◆ **Required action**:
Each line of the records containing "case" is to be copied out and returned.

◆ **Saved data entries**:
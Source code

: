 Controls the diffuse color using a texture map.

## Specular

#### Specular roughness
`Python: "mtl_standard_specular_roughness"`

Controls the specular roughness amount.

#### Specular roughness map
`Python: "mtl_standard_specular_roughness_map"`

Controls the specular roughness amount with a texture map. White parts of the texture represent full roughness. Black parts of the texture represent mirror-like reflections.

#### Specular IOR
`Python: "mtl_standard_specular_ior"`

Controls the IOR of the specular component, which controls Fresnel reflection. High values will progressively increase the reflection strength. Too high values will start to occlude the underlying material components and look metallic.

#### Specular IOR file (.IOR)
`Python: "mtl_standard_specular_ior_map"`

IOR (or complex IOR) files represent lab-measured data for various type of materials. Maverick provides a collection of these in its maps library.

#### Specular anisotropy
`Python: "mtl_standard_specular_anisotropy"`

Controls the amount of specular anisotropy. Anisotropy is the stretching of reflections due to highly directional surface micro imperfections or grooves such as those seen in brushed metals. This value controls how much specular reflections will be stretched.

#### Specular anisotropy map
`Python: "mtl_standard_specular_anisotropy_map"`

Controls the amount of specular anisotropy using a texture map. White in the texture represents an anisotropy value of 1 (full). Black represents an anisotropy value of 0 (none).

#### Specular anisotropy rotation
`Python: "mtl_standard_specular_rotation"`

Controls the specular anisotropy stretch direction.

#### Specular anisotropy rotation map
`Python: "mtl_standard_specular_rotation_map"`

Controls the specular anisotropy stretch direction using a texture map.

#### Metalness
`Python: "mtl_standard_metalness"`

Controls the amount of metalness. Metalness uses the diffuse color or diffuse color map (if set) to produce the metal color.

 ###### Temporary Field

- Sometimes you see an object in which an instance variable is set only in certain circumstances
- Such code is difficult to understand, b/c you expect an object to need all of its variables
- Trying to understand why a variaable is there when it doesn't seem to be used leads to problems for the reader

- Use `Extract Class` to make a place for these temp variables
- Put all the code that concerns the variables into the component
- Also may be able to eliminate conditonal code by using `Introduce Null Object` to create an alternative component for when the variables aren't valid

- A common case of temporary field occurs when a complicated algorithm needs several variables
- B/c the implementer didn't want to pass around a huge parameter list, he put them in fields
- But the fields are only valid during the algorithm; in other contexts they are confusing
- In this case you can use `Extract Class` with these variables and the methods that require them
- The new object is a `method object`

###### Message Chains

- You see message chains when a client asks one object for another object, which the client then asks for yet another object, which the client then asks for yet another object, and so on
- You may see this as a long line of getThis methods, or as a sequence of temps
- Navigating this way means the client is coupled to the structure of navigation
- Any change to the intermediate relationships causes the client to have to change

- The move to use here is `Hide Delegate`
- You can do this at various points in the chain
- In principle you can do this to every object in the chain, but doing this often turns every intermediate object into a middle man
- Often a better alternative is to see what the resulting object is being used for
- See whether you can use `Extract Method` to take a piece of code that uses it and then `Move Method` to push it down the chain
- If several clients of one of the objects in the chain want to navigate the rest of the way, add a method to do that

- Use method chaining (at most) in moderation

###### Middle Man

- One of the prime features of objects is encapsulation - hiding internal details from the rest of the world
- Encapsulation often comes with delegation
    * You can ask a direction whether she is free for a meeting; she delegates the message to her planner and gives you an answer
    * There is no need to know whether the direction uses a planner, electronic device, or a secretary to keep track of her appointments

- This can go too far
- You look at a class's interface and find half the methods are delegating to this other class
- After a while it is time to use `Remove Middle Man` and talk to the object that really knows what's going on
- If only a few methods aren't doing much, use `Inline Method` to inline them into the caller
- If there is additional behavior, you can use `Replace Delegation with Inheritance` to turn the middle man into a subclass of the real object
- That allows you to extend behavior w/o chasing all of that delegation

◆ **Exercise answer**:
- A common case of temporary field occurs when a complicated algorithm needs several variables
- In this case you can use `Extract Class` with these variables and the methods that require them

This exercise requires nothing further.